Problem => Where the word "selstups" occurs in a line of the data, return the whole line.

Available data =>
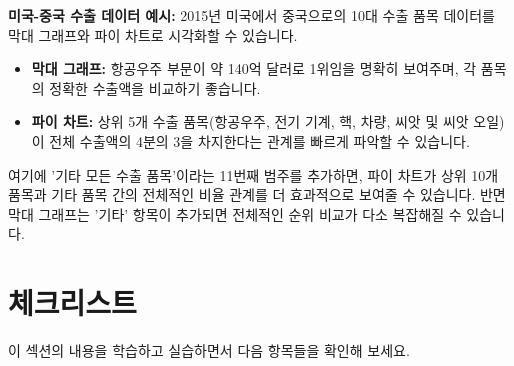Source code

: \documentclass[11pt,a4paper]{book}
\theoremstyle{definition}
\begin{document}
\begin{examplebox}
\textbf{미국-중국 수출 데이터 예시:}
2015년 미국에서 중국으로의 10대 수출 품목 데이터를 막대 그래프와 파이 차트로 시각화할 수 있습니다.
\begin{itemize}
    \item \textbf{막대 그래프:} 항공우주 부문이 약 140억 달러로 1위임을 명확히 보여주며, 각 품목의 정확한 수출액을 비교하기 좋습니다.
    \item \textbf{파이 차트:} 상위 5개 수출 품목(항공우주, 전기 기계, 핵, 차량, 씨앗 및 씨앗 오일)이 전체 수출액의 4분의 3을 차지한다는 관계를 빠르게 파악할 수 있습니다.
\end{itemize}
여기에 '기타 모든 수출 품목'이라는 11번째 범주를 추가하면, 파이 차트가 상위 10개 품목과 기타 품목 간의 전체적인 비율 관계를 더 효과적으로 보여줄 수 있습니다. 반면 막대 그래프는 '기타' 항목이 추가되면 전체적인 순위 비교가 다소 복잡해질 수 있습니다.
\end{examplebox}


\section{체크리스트}

이 섹션의 내용을 학습하고 실습하면서 다음 항목들을 확인해 보세요.
\end{document}
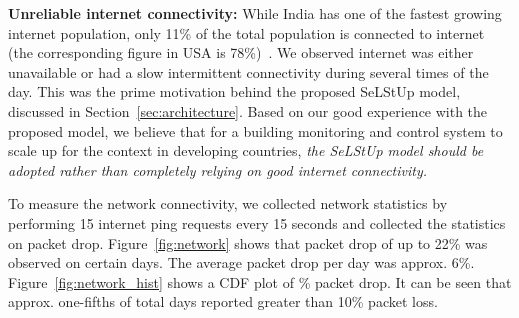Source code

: \documentclass[10pt]{sensys-proc}
\newcommand{\figref}[1]{Figure~\ref{#1}}
\newcommand{\secref}[1]{Section~\ref{#1}}
\newcommand{\paradigms}{Sense-Local Store-Upload~}
\newcommand{\selstups}{SeLStUp }
\begin{document}
\noindent \textbf{Unreliable internet connectivity:} While India has one of the fastest growing internet population, only 11\% of the total population is connected to internet (the corresponding figure in USA is 78\%)~\cite{meyer}. %
We observed internet was either unavailable or had a slow intermittent connectivity during several times of the day. This was the prime motivation behind the proposed \selstups model, discussed in \secref{sec:architecture}. Based on our good experience with the proposed model, we believe that for a building monitoring and control system to scale up for the context in developing countries, \emph{the \selstups model should be adopted rather than completely relying on good internet connectivity.} %

\noindent To measure the network connectivity, we collected network statistics by performing 15 internet ping requests every 15 seconds and collected the statistics on packet drop. \figref{fig:network} shows that packet drop of up to 22\% was observed on certain days. The average packet drop per day was approx. 6\%. \figref{fig:network_hist} shows a CDF plot of \% packet drop. It can be seen that approx. one-fifths of total days reported greater than 10\% packet loss. 
\end{document}
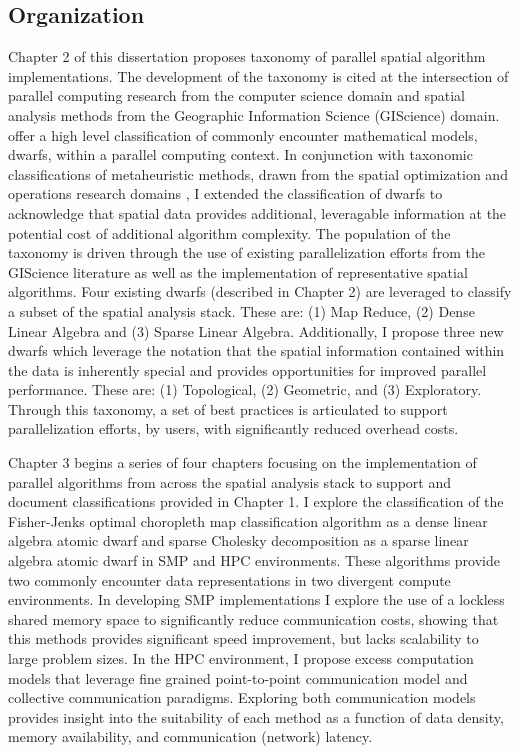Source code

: \subsection*{Organization}
Chapter 2 of this dissertation proposes taxonomy of parallel spatial algorithm implementations.  The development of the taxonomy is cited at the intersection of parallel computing research from the computer science domain and spatial analysis methods from the Geographic Information Science (GIScience) domain.  \cite{Asanovic:2006aa} offer a high level classification of commonly encounter mathematical models, dwarfs, within a parallel computing context.  In conjunction with taxonomic classifications of metaheuristic methods, drawn from the spatial optimization and operations research domains \citep{Trienekens1992, Crainic1997, James:2009aa}, I extended the classification of dwarfs to acknowledge that spatial data provides additional, leveragable information at the potential cost of additional algorithm complexity.  The population of the taxonomy is driven through the use of existing parallelization efforts from the GIScience literature as well as the implementation of representative spatial algorithms.  Four existing dwarfs (described in Chapter 2) are leveraged to classify a subset of the spatial analysis stack.  These are: (1) Map Reduce, (2) Dense Linear Algebra and (3) Sparse Linear Algebra.  Additionally, I propose three new dwarfs which leverage the notation that the spatial information contained within the data is inherently special and provides opportunities for improved parallel performance.  These are: (1) Topological, (2) Geometric, and (3) Exploratory.  Through this taxonomy, a set of best practices is articulated to support parallelization efforts, by users, with significantly reduced overhead costs.

Chapter 3 begins a series of four chapters focusing on the implementation of parallel algorithms from across the spatial analysis stack to support and document classifications provided in Chapter 1. I explore the classification of the Fisher-Jenks optimal choropleth map classification algorithm \citep{Hartigan1975,Rey2013} as a dense linear algebra atomic dwarf and sparse Cholesky decomposition \citep{Santos:2003aa} as a sparse linear algebra atomic dwarf in SMP and HPC environments.  These algorithms provide two commonly encounter data representations in two divergent compute environments.  In developing SMP implementations I explore the use of a lockless shared memory space to significantly reduce communication costs, showing that this methods provides significant speed improvement, but lacks scalability to large problem sizes.  In the HPC environment, I propose excess computation models that leverage fine grained point-to-point communication model and collective communication paradigms.  Exploring both communication models provides insight into the suitability of each method as a function of data density, memory availability, and communication (network) latency.

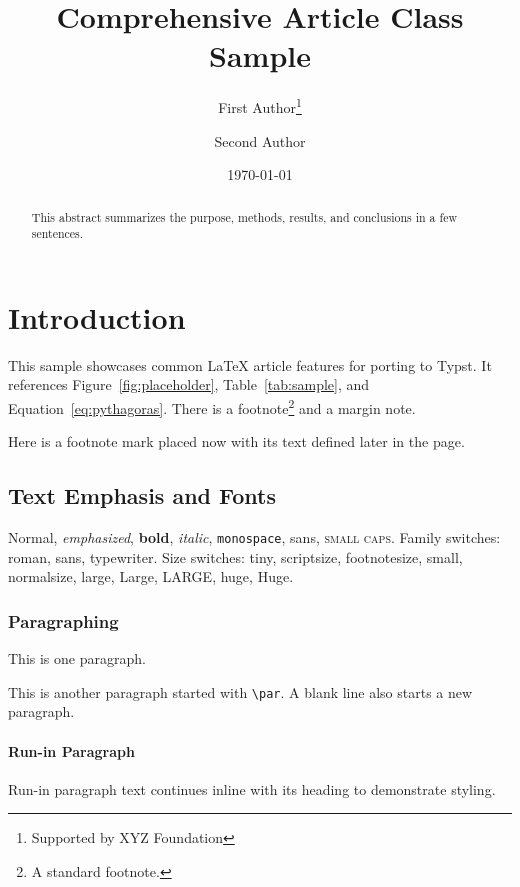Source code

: \documentclass[titlepage,a4paper,12pt]{article}
\title{Comprehensive Article Class Sample}
\author{First Author\thanks{Supported by XYZ Foundation} \and Second Author}
\date{\today}
\begin{document}
\maketitle

\begin{abstract}
  This abstract summarizes the purpose, methods, results, and conclusions in a few sentences.
\end{abstract}

\tableofcontents
\listoffigures
\listoftables
\clearpage
{}

\section{Introduction}
This sample showcases common \LaTeX{} article features for porting to Typst. It references Figure~\ref{fig:placeholder}, Table~\ref{tab:sample}, and Equation~\eqref{eq:pythagoras}. There is a footnote\footnote{A standard footnote.} and a margin note.

Here is a footnote mark placed now\footnotemark{} with its text defined later in the page.

\subsection{Text Emphasis and Fonts}
Normal, \emph{emphasized}, \textbf{bold}, \textit{italic}, \texttt{monospace}, \textsf{sans}, \textsc{small caps}.
Family switches: {\rmfamily roman}, {\sffamily sans}, {\ttfamily typewriter}.
Size switches: {\tiny tiny}, {\scriptsize scriptsize}, {\footnotesize footnotesize}, {\small small}, {\normalsize normalsize}, {\large large}, {\Large Large}, {\LARGE LARGE}, {\huge huge}, {\Huge Huge}.

\subsubsection{Paragraphing}
This is one paragraph. \par
This is another paragraph started with \verb|\par|. A blank line also starts a new paragraph.

\paragraph{Run-in Paragraph}
Run-in paragraph text continues inline with its heading to demonstrate styling.
\end{document}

Exercise response =>
\newcommand{\selstups}{SeLStUp }
We observed internet was either unavailable or had a slow intermittent connectivity during several times of the day. This was the prime motivation behind the proposed \selstups model, discussed in \secref{sec:architecture}. Based on our good experience with the proposed model, we believe that for a building monitoring and control system to scale up for the context in developing countries, \emph{the \selstups model should be adopted rather than completely relying on good internet connectivity.} %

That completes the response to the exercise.